Checksum Scrubbing
Introduction
The checksum scrubber is a background task that scans the Version Object Store (VOS) trees to verify data integrity with the checksums that are stored on a DAOS Server. Corrective actions can be taken when corruption is detected.
The data that is scrubbed is the user data (created with daos_obj_update), not the metadata, though the metadata (VOS Trees) is used to for scanning/iterating the user data.
Design Overview
Background task
Per Pool Target ULT that will iterate containers. If checksums and scrubber is enabled then iterate the object tree. If a record value (SV or array) is not marked corrupted then scan.
Fetch the data
Calculate checksum for data
Compare calculated checksum with stored checksum. If they don’t match, silent data corruption has been detected
Silent Data Corruption
When silent data corruption has been detected the following actions will be taken:
Mark the record as corrupt
Raise an event using the DAOS RAS Notification system
Increment checksum error counters
If a configurable threshold of corruption has been reached, initiate a rebuild/drain operation
User Interface
Interactive Mode (nice to have)
A dmg command to start scrubbing from a script (would only run once, then quit)
Checksum Scrubbing Properties
These properties will be settable at a DAOS system level (control plane still needs this ability), or individual pool level. If set at both, the pool configuration overrides the system configuration. When updated, they should be active right away and not wait for a full scrub to be processed. For example if the mode changes to be more aggressive, then it should become more aggressive (based on the mode configuration) right away, not in the next scan.
Pool Scrubber Mode (scrub) - How the scrubber will run for each pool target. The container configuration can disable scrubbing for the container, but it cannot alter the mode.
Lazy - Only run when system is idle (no IO activities and no space pressure)
Timed - Run at regular intervals, regardless of IO activities, however, not to exceed Max Impact
Pool Scrubber Frequency (scrub-freq) - How frequently checksums should be scrubber. Checksums should not be scrubbed more frequently than this property, however, depending on the Scrubber Mode, they may be scrubbed less frequently. It is stored internally as number of seconds, but dmg should be more user friendly by accepting minutes, hours, days, weeks.
Pool Scrubber Max CPU Impact (scrub-max) - (Not implemented) Percentage of CPU used by the server scheduler to run the scrubber if there are other IO activities.
Scrubbing Threshold (scrub-thresh) - Number of checksum errors when the pool target is evicted. A value of 0 disables auto eviction
The command to create a pool with scrubbing enabled might look like this:
dmg pool create --scm-size 1G --properties=scrub:lazy,scrub-freq:1w
# or
dmg pool create --scm-size 1G aPool
dmg pool set-prop aPool --properties=scrub:3,scrub-freq:1w
Container Properties (-> doc/user/container.md)

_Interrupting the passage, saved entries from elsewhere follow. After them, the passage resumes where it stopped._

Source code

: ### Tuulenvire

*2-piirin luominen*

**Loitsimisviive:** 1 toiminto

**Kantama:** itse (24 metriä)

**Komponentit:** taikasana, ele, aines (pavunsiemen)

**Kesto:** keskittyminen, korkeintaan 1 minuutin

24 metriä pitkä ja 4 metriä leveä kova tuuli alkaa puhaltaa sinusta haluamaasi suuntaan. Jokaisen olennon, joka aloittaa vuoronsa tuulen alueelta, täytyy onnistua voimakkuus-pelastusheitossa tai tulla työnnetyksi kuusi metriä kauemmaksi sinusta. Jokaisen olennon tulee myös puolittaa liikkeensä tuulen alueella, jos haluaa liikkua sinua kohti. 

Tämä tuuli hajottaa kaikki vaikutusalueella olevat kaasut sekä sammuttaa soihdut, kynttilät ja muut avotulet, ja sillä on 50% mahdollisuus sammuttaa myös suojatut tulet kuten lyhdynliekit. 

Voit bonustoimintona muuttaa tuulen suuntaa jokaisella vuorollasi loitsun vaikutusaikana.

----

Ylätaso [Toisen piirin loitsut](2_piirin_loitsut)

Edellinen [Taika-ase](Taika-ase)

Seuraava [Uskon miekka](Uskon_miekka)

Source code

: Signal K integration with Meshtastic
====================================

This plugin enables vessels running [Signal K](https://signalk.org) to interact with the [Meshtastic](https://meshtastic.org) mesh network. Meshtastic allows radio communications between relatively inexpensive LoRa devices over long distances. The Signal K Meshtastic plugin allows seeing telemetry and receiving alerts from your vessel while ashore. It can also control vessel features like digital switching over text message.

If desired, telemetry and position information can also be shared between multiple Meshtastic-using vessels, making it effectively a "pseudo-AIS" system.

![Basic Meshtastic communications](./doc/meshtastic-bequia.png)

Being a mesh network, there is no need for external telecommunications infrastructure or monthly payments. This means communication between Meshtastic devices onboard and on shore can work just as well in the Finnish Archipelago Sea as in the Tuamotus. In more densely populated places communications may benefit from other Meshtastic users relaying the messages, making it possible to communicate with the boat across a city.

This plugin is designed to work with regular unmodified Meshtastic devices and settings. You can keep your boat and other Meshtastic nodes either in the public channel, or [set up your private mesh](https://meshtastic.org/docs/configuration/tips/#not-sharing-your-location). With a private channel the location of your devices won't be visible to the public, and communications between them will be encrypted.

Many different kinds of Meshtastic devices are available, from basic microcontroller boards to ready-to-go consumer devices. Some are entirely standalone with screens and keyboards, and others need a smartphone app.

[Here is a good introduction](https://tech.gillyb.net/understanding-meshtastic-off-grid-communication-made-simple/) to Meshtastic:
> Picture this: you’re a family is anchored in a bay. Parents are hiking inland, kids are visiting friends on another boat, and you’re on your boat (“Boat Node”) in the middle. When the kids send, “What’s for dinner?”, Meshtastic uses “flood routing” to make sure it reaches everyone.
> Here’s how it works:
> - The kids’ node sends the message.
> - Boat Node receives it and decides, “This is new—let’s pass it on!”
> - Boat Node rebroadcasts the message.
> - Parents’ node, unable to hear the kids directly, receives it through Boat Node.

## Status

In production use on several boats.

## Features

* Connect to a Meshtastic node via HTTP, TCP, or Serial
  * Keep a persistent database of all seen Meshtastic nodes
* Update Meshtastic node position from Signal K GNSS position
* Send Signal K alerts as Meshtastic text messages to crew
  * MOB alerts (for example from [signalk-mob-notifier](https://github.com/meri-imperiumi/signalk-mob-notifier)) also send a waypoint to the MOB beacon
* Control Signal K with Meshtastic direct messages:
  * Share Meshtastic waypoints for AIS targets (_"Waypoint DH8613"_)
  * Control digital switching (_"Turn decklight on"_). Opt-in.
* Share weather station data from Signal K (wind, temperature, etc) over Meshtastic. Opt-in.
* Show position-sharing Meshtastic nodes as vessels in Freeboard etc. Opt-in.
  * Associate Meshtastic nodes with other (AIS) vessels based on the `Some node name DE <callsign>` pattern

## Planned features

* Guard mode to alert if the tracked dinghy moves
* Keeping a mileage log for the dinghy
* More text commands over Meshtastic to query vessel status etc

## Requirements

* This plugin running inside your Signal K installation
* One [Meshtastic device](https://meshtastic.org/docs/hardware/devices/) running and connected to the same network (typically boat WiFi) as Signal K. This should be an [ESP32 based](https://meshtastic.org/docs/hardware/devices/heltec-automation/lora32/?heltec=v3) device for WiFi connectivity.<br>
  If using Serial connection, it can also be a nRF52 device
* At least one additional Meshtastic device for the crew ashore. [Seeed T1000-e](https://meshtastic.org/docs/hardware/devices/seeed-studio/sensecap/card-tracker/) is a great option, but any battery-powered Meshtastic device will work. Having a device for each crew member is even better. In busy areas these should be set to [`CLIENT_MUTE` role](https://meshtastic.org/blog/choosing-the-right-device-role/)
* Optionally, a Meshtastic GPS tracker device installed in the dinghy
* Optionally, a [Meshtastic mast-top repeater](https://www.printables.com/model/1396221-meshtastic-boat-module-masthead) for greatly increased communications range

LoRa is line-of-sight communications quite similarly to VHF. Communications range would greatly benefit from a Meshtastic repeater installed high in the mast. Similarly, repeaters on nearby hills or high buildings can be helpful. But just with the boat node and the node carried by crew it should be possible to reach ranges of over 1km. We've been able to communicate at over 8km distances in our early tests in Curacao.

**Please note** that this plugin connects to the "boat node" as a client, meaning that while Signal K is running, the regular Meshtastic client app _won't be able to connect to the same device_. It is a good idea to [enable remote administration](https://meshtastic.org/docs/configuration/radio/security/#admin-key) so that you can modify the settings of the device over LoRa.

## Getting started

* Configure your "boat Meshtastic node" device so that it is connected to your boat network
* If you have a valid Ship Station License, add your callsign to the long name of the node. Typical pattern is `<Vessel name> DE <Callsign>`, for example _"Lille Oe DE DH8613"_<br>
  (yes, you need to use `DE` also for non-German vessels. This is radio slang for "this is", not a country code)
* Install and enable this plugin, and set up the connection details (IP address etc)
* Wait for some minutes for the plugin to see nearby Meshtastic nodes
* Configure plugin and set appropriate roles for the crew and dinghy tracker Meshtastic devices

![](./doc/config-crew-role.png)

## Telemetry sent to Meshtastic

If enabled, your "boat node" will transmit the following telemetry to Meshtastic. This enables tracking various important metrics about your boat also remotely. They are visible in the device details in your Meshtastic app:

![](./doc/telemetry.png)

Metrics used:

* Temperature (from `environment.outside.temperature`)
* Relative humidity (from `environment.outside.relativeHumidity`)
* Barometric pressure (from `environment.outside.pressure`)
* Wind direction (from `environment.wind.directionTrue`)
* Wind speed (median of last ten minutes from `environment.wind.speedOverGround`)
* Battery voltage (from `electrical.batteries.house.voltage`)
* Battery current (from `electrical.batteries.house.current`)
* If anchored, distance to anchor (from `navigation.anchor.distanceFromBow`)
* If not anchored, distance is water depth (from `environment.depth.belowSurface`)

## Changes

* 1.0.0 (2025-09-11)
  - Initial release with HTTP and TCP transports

Container Disable Scrubbing - If scrubbing is enabled for a pool, a container can disable it for itself.
Pool Query (Not Implemented)
Include scrubber info on a pool query. (DAOS-7680)
Number of checksums scrubber / estimated remaining
Last full pool scan completed (max of pool target completion)
Telemetry
The following telemetry metrics are gathered and can be reported for better understanding of how the scrubber is running. They will be gathered at both the pool and container level, with the exception of the Scrubber ULT Start.
Schedule
Scrubber ULT Start - datetime the scrubber service started
Scrubber Current Start - datetime the current scrubbing job started
Scrubber Last Completion - datetime of when the last scrubbing job completed
Last Duration - how long the last scrubber took to run to completion.
Checksum Calculated Counts
Total Checksum Count - Total number of checksums calculated over the life of the scrubber.
Last Checksum Count - number of checksums calculated during last scrubber job
Current Checksum Count - number of checksums calculated so far for the current scrubber job
Silent Data Corruption Counts
Total Silent Data Corruption - Total number of silent data corruption found while scrubbing object values.
Current Silent Data Corruption - number of silent data corruption found so far for the current scrubber job
Design Details & Implementation
Pool ULT
The code for the pool ULT is found in srv_pool_scrub.c
. It can be a bit difficult to follow because there are several layers of callback functions due to the nature of how ULTs and the vos_iterator work, but the file is organized such that functions typically call the function above it (either directly or indirectly as a callback). For example (~> is an indirect call, -> is a direct call):
ds_start_scrubbing_ult ~> scrubbing_ult -> scrub_pool ~> cont_iter_scrub_cb ->
scrub_cont ~> obj_iter_scrub_cb ...